Ethan then goes out to give away free ice cream and Matt mentions that he is good at it.

====Xtreme Ironing: Jonathan====
Jonathan says he does not mind that Kevin is not qualified to teach, but then asks him as a teacher to help him with a scholastic problem, which is to bury a dead prostitute. Kevin asks how that is a scholastic problem and Jonathan says it is because the body is in his dormitory room.

Xtreme Ironing is, as Jonathan puts it, "the act of going out into nature to iron." He is standing in the middle of a dirt trail, with an ironing board, a shirt, and an iron (unplugged), ironing the shirt. "They have X Games, and they have other... extreme games, I've never really been that...extreme of a guy.

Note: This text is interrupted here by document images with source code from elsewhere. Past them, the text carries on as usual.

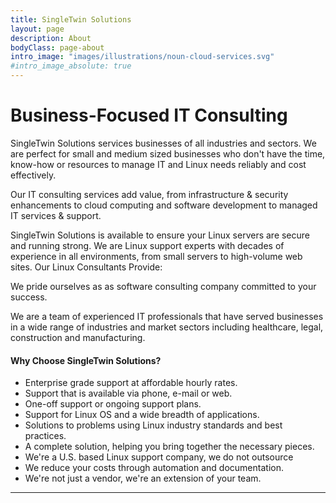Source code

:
 ```yaml
---
title: SingleTwin Solutions
layout: page
description: About
bodyClass: page-about
intro_image: "images/illustrations/noun-cloud-services.svg"
#intro_image_absolute: true
---
```


<!-- Comment out logo image
![sts-logo](/images/logo/sts-idea-logo.png)
-->
# Business-Focused IT Consulting
SingleTwin Solutions services businesses of all industries and sectors. We are perfect for small and medium sized businesses who don't have the time, know-how or resources to manage IT and Linux needs reliably and cost effectively. 

Our IT consulting services add value, from infrastructure & security enhancements to cloud computing and software development to managed IT services & support.

SingleTwin Solutions is available to ensure your Linux servers are secure and running strong. We are Linux support experts with decades of experience in all environments, from small servers to high-volume web sites.
Our Linux Consultants Provide:

We pride ourselves as as software consulting company committed to your success.

We are a team of experienced IT professionals that have served businesses in a wide range of industries and market sectors including healthcare, legal, construction and manufacturing.

#### Why Choose SingleTwin Solutions?

* Enterprise grade support at affordable hourly rates.
* Support that is available via phone, e-mail or web.
* One-off support or ongoing support plans.
* Support for Linux OS and a wide breadth of applications.
* Solutions to problems using Linux industry standards and best practices.
* A complete solution, helping you bring together the necessary pieces.
* We're a U.S. based Linux support company, we do not outsource
* We reduce your costs through automation and documentation.
* We're not just a vendor, we're an extension of your team.



---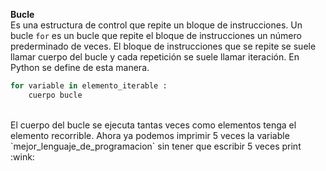 **Bucle**<br>
Es una estructura de control que repite un bloque de instrucciones. Un bucle `for` es un bucle que repite el bloque de instrucciones un número prederminado de veces. El bloque de instrucciones que se repite se suele llamar cuerpo del bucle y cada repetición se suele llamar iteración. En Python se define de esta manera.<br>

``` python
for variable in elemento_iterable :
    cuerpo bucle
```
<br>
El cuerpo del bucle se ejecuta tantas veces como elementos tenga el elemento recorrible. 
Ahora ya podemos imprimir 5 veces la variable `mejor_lenguaje_de_programacion` sin tener que escribir 5 veces print :wink:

But I... I can iron. Oh yes, I can iron."

He then goes to iron in locations such as outside the Capitol Records Building, Mann's Chinese Theatre, Sunset Boulevard, and Venice Beach.

He says to send photos of the most extreme places you can iron at the MTVu website.

====Outro: Ethan, Bodie, Jonathan, and Kevin====
Kevin thanks the three for not ratting him out, and Ethan says it's ok. He continues the blackmail though by mentioning they all want parts in his next movie. Kevin says he doesn't know what his next movie's going to be. Jonathan says it's going to be "Jonathan, Ethan, and Bodie sleep with Kevin Smith's wife." Kevin starts yelling and defending his wife. Bodie says it will be a short film because they don't believe in foreplay.

Over the credits, they remind him that lying about a job in a state university is a federal offense punishable by up to one year in prison. Kevin then gets on his phone and calls his wife Jen to cancel dinner with the Afflecks because she has to sleep with three of his students. In reply to a question, he says "Yeah, they're kind of sexy."

===Episode Four: Kevin's breakdown===

====Intro====
In the intro to Episode 4, Kevin writes a letter to the students saying he quit because he sucks as both filmmaker and a teacher after reading the reviews of the show on the Internet. Because peer acceptance means jack if someone on the Internet doesn't like your stuff. It closes by a student asking, "does anyone else think it's weird that the man shot a montage to accompany his letter?"

====Dagmar and Jonathan: squirrel fishing====
Since they need "a fat guy on such short notice", they dress Jonathan up to look like Kevin.

This is pretty much a way to play with and feed wild squirrels, either by pushing bait out on a line, or the freehand method. If using a line, it is fun to lift the squirrel off the ground, but then lower it safely, allowing it to go away.

Dagmar comes off with a warning: "No squirrels were harmed in the making of this Sucks Less episode, but many were fed."

====Amy: volunteering at the Austin Film Festival====
Amy visits the Austin Film Festival in Austin, Texas. She speaks with a few volunteers, who say that it's cool. They've met celebrities such as Will Ferrell and Michael Ian Black. One of the people interviewed was a former volunteer who now works for the film festival. Another stated that the worst part was the pay, which was nothing more than a T-shirt. Some of the better things though are that you get to go to the films for free, and there is free food. One person asks how Kevin is as a teacher, and then it cuts out to the info page.

====Jeyun: Street Wars====
Jonathan says he's tired of being Kevin and wants to be Jeyun; the class agrees.

Street Wars is a three-week-long squirt gun assassination tournament. If you sign up, you receive an envelope containing your ID card and your target and their preferred weapon of choice.

She meets up with Agent Tuna for some training with Street Wars. Training included push-ups, rolling on the ground, and running up the stairs like in Rocky.

We then see her stalking her enemy, ultimately getting "killed" by him.

====Outro====
Kevin returns to see the entire class having become a cult of Kevins, except for Jonathan, who is Jeyun. Creeped out, we close to Kevin hiding in a corner under a blanket.